* DATASET RECORDS:

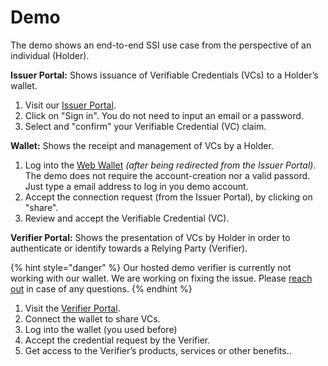 # Demo

The demo shows an end-to-end SSI use case from the perspective of an individual (Holder).

**Issuer Portal:** Shows issuance of Verifiable Credentials (VCs) to a Holder’s wallet.

1. Visit our [Issuer Portal](https://issuer.walt.id/).
2. Click on "Sign in". You do not need to input an email or a password.
3. Select and "confirm" your Verifiable Credential (VC) claim.

**Wallet:** Shows the receipt and management of VCs by a Holder.

1. Log into the [Web Wallet](https://wallet.walt.id/) _(after being redirected from the Issuer Portal)._ The demo does not require the account-creation nor a valid passord. Just type a email address to log in you demo account.
2. Accept the connection request (from the Issuer Portal), by clicking on "share".
3. Review and accept the Verifiable Credential (VC).

**Verifier Portal:** Shows the presentation of VCs by Holder in order to authenticate or identify towards a Relying Party (Verifier).

{% hint style="danger" %}
Our hosted demo verifier is currently not working with our wallet. We are working on fixing the issue. Please [reach out](https://walt.id/discord) in case of any questions.
{% endhint %}

1. Visit the [Verifier Portal](https://verifier.walt.id/).
2. Connect the wallet to share VCs.
3. Log into the wallet (you used before)
4. Accept the credential request by the Verifier.
5. Get access to the Verifier’s products, services or other benefits..
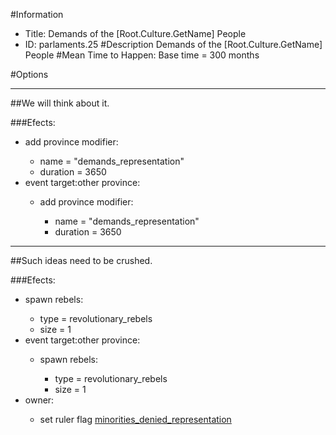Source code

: #Information
 - Title: Demands of the [Root.Culture.GetName] People
 - ID: parlaments.25
#Description
Demands of the [Root.Culture.GetName] People
#Mean Time to Happen:
Base time = 300 months

#Options

___
##We will think about it.

###Efects:<ul><li>add province modifier:</li><ul><li>name = "demands_representation"</li><li>duration = 3650</li></ul><li>event target:other province:</li><ul><li>add province modifier:</li><ul><li>name = "demands_representation"</li><li>duration = 3650</li></ul></ul></ul>

___
##Such ideas need to be crushed.

###Efects:<ul><li>spawn rebels:</li><ul><li>type = revolutionary_rebels</li><li>size = 1</li></ul><li>event target:other province:</li><ul><li>spawn rebels:</li><ul><li>type = revolutionary_rebels</li><li>size = 1</li></ul></ul><li>owner:</li><ul><li>set ruler flag [minorities_denied_representation](../flags/minorities_denied_representation.md)</li></ul></ul>
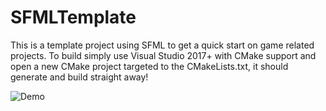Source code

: # SFMLTemplate

This is a template project using SFML to get a quick start on game related projects.
To build simply use Visual Studio 2017+ with CMake support and open a new CMake project targeted to the CMakeLists.txt, it should generate and build straight away!

![Demo](https://github.com/Belfer/SFMLTemplate/blob/master/screenshots/Sponza.png)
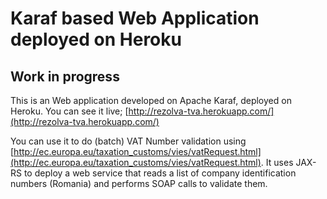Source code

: Karaf based Web Application deployed on Heroku
===============================================

Work in progress
----------------

This is an Web application developed on Apache Karaf, deployed on Heroku.
You can see it live; [http://rezolva-tva.herokuapp.com/](http://rezolva-tva.herokuapp.com/)

You can use it to do (batch) VAT Number validation using [http://ec.europa.eu/taxation_customs/vies/vatRequest.html](http://ec.europa.eu/taxation_customs/vies/vatRequest.html).
It uses JAX-RS to deploy a web service that reads a list of company identification numbers (Romania) and performs SOAP calls to validate them.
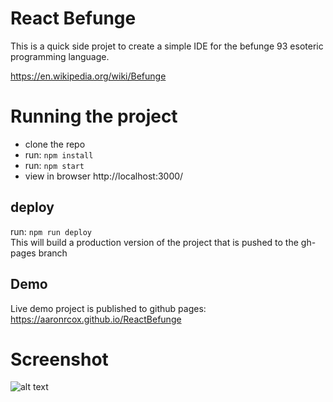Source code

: # React Befunge
This is a quick side projet to create a simple IDE for the befunge 93 esoteric programming language.

https://en.wikipedia.org/wiki/Befunge

 # Running the project
 - clone the repo
 - run: `npm install`
 - run: `npm start`
 - view in browser http://localhost:3000/

 ## deploy
run: `npm run deploy` <br/>
This will build a production version of the project that is pushed to the gh-pages branch

## Demo
Live demo project is published to github pages:<br/>https://aaronrcox.github.io/ReactBefunge 

# Screenshot
![alt text](./public/screenshots/screenshot01.png "Befunge IDE")




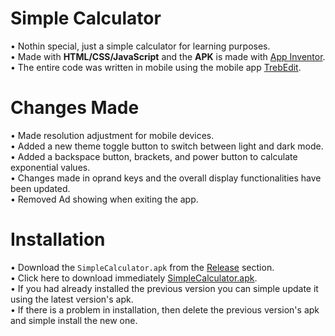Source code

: # Simple Calculator 
• Nothin special, just a simple calculator for learning purposes. <br>
• Made with **HTML/CSS/JavaScript** and the **APK** is made with [App Inventor](https://ai2.appinventor.mit.edu). <br>
• The entire code was written in mobile using the mobile app [TrebEdit](https://www.google.com/url?sa=t&source=web&rct=j&opi=89978449&url=https://play.google.com/store/apps/details%3Fid%3Dcom.teejay.trebedit%26hl%3Den%26referrer%3Dutm_source%253Dgoogle%2526utm_medium%253Dorganic%2526utm_term%253Dtrebedit%26pcampaignid%3DAPPU_1_NWVvaL-cEYaZwbkP_Y-qiAo&ved=2ahUKEwj_isGQ3LGOAxWGTDABHf2HCqEQ5YQBegQIERAC&usg=AOvVaw1_myNcLgQFoASHhofp35GI). <br> 

# Changes Made
• Made resolution adjustment for mobile devices. <br>
• Added a new theme toggle button to switch between light and dark mode. <br>
• Added a backspace button, brackets, and power button to calculate exponential values. <br>
• Changes made in oprand keys and the overall display functionalities have been updated. <br>
• Removed Ad showing when exiting the app. <br>

# Installation 
• Download the `SimpleCalculator.apk` from the [Release](https://github.com/MAXMORTAL/Simple-Calculator-/releases) section. <br>
• Click here to download immediately [SimpleCalculator.apk](https://github.com/MAXMORTAL/Simple-Calculator-/releases/download/Simple-Calculator-v1.0/simple-calculator.apk). <br>
• If you had already installed the previous version you can simple update it using the latest version's apk. <br>
• If there is a problem in installation, then delete the previous version's apk and simple install the new one. <br>
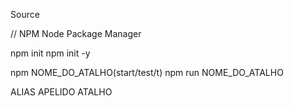 Source

// NPM
Node Package Manager

npm init
npm init -y

npm NOME_DO_ATALHO(start/test/t)
npm run NOME_DO_ATALHO

ALIAS
APELIDO
ATALHO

* ASSIGNMENT: In the entries above, find each line containing the string "SimpleCalculator" and copy it.

* ANSWER TO THIS TASK:
• Download the `SimpleCalculator.apk` from the [Release](https://github.com/MAXMORTAL/Simple-Calculator-/releases) section. <br>
• Click here to download immediately [SimpleCalculator.apk](https://github.com/MAXMORTAL/Simple-Calculator-/releases/download/Simple-Calculator-v1.0/simple-calculator.apk). <br>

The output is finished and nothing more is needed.